[Supplied data]
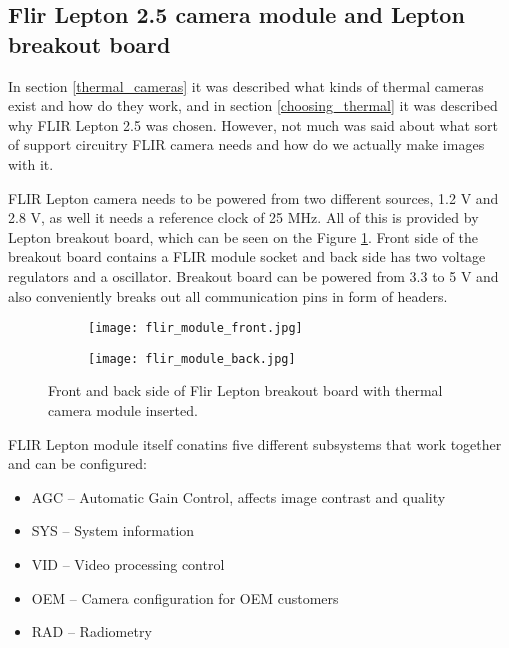 \subsection{ Flir Lepton 2.5 camera module and Lepton breakout board}

In section \ref{thermal_cameras} it was described what kinds of thermal cameras exist and how do they work, and in section \ref{choosing_thermal} it was described why FLIR Lepton 2.5 was chosen.
However, not much was said about what sort of support circuitry FLIR camera needs and how do we actually make images with it.

FLIR Lepton camera needs to be powered from two different sources, 1.2 \si{\volt} and 2.8 \si{\volt}, as well it needs a reference clock of 25 \si{\mega\hertz}.
All of this is provided by Lepton breakout board, which can be seen on the Figure \ref{lepton_breakout}.
Front side of the breakout board contains a FLIR module socket and back side has two voltage regulators and a oscillator.
Breakout board can be powered from 3.3 to 5 \si{\volt} and also conveniently breaks out all communication pins in form of headers.

\begin{figure}[ht] 
    \begin{subfigure}[b]{0.5\textwidth}
        \centering
        \texttt{[image: flir\_module\_front.jpg]} 
    \end{subfigure}
    \begin{subfigure}[b]{0.5\textwidth}
        \centering
        \texttt{[image: flir\_module\_back.jpg]} 
    \end{subfigure}
    \caption{ Front and back side of Flir Lepton breakout board with thermal camera module inserted.}
    \label{lepton_breakout}
\end{figure}

FLIR Lepton module itself conatins five different subsystems that work together and can be configured:

\begin{itemize}
    \item AGC – Automatic Gain Control, affects image contrast and quality
    \item SYS – System information
    \item VID – Video processing control
    \item OEM – Camera configuration for OEM customers
    \item RAD – Radiometry
\end{itemize}

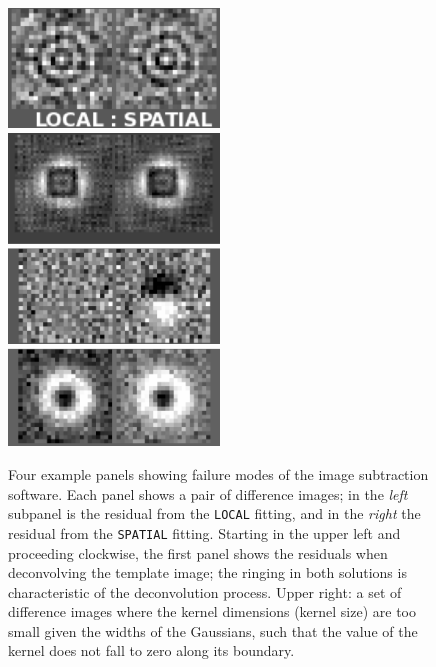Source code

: \documentclass[floatfix, apj]{emulateapj}
\begin{document}
\begin{figure}[!ht]
  \includegraphics[width=0.5\textwidth, height=0.25\textwidth]{fig1a_crop.eps}
  \includegraphics[width=0.5\textwidth, height=0.25\textwidth]{fig1b_crop.eps} \\
  \includegraphics[width=0.5\textwidth, height=0.25\textwidth]{fig1c_crop.eps}
  \includegraphics[width=0.5\textwidth, height=0.25\textwidth]{fig1d_crop.eps} \\
\caption{Four example panels showing failure modes of the image subtraction software.
  Each panel shows a pair of difference images; 
  in the {\it left} subpanel is the residual from the {\tt LOCAL} fitting, and in the {\it right} the residual from the {\tt SPATIAL} fitting.
  Starting in the upper left and proceeding clockwise, the first panel shows the residuals when deconvolving the template image; 
  the ringing in both solutions is characteristic of the deconvolution process.
  Upper right: a set of difference images where the kernel dimensions (kernel size) are too small given the widths of the Gaussians, such that the value of the kernel does not fall to zero along its boundary.
}
\end{figure}
\end{document}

[Goal of the exercise] Give back the material above exactly, with each picture removed.

[Result of the task]
 \subsection{ Flir Lepton 2.5 camera module and Lepton breakout board}

In section \ref{thermal_cameras} it was described what kinds of thermal cameras exist and how do they work, and in section \ref{choosing_thermal} it was described why FLIR Lepton 2.5 was chosen.
However, not much was said about what sort of support circuitry FLIR camera needs and how do we actually make images with it.

FLIR Lepton camera needs to be powered from two different sources, 1.2 \si{\volt} and 2.8 \si{\volt}, as well it needs a reference clock of 25 \si{\mega\hertz}.
All of this is provided by Lepton breakout board, which can be seen on the Figure \ref{lepton_breakout}.
Front side of the breakout board contains a FLIR module socket and back side has two voltage regulators and a oscillator.
Breakout board can be powered from 3.3 to 5 \si{\volt} and also conveniently breaks out all communication pins in form of headers.

\begin{figure}[ht] 
    \begin{subfigure}[b]{0.5\textwidth}
        \centering
        \texttt{[image: flir\_module\_front.jpg]} 
    \end{subfigure}
    \begin{subfigure}[b]{0.5\textwidth}
        \centering
        \texttt{[image: flir\_module\_back.jpg]} 
    \end{subfigure}
    \caption{ Front and back side of Flir Lepton breakout board with thermal camera module inserted.}
    \label{lepton_breakout}
\end{figure}

FLIR Lepton module itself conatins five different subsystems that work together and can be configured:

\begin{itemize}
    \item AGC – Automatic Gain Control, affects image contrast and quality
    \item SYS – System information
    \item VID – Video processing control
    \item OEM – Camera configuration for OEM customers
    \item RAD – Radiometry
\end{itemize}

Source code

: \documentclass[floatfix, apj]{emulateapj}
\begin{document}
\begin{figure}[!ht]
  \includegraphics[width=0.5\textwidth, height=0.25\textwidth]{fig1a_crop.eps}
  \includegraphics[width=0.5\textwidth, height=0.25\textwidth]{fig1b_crop.eps} \\
  \includegraphics[width=0.5\textwidth, height=0.25\textwidth]{fig1c_crop.eps}
  \includegraphics[width=0.5\textwidth, height=0.25\textwidth]{fig1d_crop.eps} \\
\caption{Four example panels showing failure modes of the image subtraction software.
  Each panel shows a pair of difference images; 
  in the {\it left} subpanel is the residual from the {\tt LOCAL} fitting, and in the {\it right} the residual from the {\tt SPATIAL} fitting.
  Starting in the upper left and proceeding clockwise, the first panel shows the residuals when deconvolving the template image; 
  the ringing in both solutions is characteristic of the deconvolution process.
  Upper right: a set of difference images where the kernel dimensions (kernel size) are too small given the widths of the Gaussians, such that the value of the kernel does not fall to zero along its boundary.
}
\end{figure}
\end{document}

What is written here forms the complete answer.